Information shown:
---------------

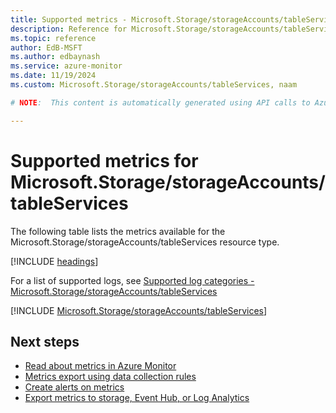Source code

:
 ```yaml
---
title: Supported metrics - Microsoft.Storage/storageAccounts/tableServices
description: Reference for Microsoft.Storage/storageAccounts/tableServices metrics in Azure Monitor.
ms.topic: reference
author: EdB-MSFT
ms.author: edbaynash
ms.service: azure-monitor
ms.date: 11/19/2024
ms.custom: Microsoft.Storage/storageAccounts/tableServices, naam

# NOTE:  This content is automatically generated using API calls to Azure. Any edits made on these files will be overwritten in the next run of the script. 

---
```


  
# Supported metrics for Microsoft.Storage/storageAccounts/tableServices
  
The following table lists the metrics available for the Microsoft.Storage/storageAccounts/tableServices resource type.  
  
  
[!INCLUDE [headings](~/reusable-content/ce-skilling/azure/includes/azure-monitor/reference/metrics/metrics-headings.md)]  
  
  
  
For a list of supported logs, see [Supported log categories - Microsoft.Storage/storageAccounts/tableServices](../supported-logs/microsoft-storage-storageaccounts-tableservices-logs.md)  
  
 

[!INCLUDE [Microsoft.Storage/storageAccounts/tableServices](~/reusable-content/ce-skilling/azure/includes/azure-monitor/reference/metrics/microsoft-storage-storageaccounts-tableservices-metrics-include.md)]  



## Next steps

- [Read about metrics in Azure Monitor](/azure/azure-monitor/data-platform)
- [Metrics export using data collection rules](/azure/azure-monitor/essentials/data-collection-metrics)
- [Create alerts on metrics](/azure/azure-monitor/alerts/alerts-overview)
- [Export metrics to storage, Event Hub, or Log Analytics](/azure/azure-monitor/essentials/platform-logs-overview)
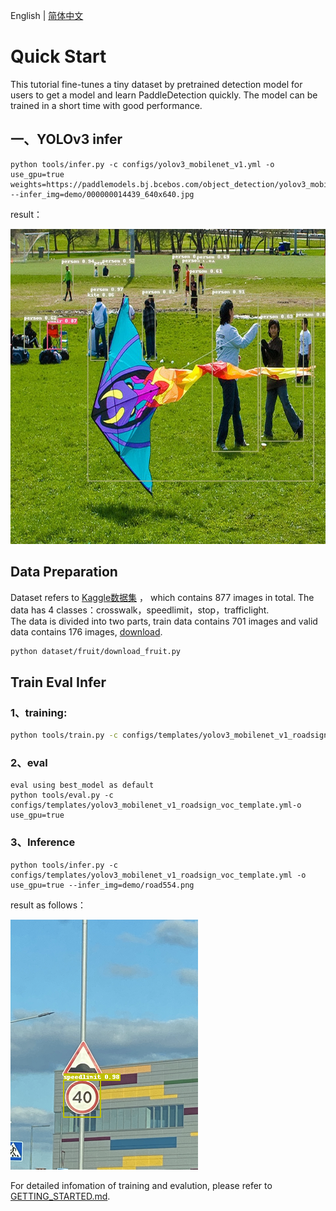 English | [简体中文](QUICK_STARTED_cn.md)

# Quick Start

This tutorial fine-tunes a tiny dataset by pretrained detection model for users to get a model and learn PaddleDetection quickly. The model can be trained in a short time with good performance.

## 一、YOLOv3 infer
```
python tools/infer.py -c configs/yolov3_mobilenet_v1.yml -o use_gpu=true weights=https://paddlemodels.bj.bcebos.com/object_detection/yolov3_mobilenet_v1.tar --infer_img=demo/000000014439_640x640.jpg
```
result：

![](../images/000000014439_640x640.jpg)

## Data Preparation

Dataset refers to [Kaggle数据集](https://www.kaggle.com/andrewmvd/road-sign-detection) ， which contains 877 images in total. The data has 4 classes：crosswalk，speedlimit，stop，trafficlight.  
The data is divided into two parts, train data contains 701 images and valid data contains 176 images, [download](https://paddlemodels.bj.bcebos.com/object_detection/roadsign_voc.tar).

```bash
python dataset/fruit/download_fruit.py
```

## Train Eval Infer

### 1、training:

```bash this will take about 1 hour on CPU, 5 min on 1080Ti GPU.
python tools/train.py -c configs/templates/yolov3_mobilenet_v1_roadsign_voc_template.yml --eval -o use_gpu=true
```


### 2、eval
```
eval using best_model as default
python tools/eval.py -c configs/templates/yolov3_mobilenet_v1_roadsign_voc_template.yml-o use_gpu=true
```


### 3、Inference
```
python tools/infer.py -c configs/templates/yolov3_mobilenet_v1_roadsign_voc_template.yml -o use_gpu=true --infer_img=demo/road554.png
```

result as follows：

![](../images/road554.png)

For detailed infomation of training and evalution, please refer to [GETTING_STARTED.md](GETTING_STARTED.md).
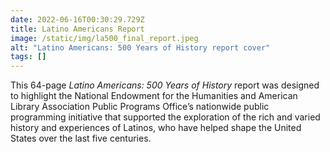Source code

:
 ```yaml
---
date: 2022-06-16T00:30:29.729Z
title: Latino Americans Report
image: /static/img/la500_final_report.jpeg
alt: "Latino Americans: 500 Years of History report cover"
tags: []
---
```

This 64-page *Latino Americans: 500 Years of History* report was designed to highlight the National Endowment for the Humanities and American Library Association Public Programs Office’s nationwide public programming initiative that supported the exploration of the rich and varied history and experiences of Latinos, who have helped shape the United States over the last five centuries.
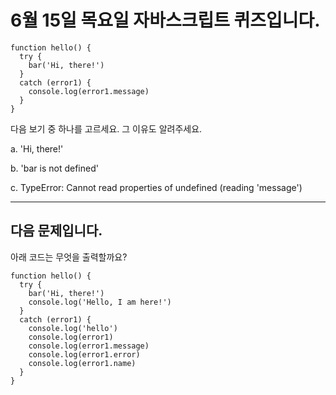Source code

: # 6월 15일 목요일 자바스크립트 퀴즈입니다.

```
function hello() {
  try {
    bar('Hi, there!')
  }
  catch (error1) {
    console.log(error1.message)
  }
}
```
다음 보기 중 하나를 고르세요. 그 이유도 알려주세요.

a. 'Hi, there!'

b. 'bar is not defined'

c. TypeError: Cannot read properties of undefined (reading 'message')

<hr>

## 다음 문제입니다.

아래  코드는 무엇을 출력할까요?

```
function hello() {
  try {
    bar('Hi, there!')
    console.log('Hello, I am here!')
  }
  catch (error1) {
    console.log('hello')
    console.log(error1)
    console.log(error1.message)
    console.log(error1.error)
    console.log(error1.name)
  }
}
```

---------------

Instructions to follow: Go through the entries above and pull out each line with "images" in it.

Result of the exercise:
![](../images/000000014439_640x640.jpg)
Dataset refers to [Kaggle数据集](https://www.kaggle.com/andrewmvd/road-sign-detection) ， which contains 877 images in total. The data has 4 classes：crosswalk，speedlimit，stop，trafficlight.  
The data is divided into two parts, train data contains 701 images and valid data contains 176 images, [download](https://paddlemodels.bj.bcebos.com/object_detection/roadsign_voc.tar).
![](../images/road554.png)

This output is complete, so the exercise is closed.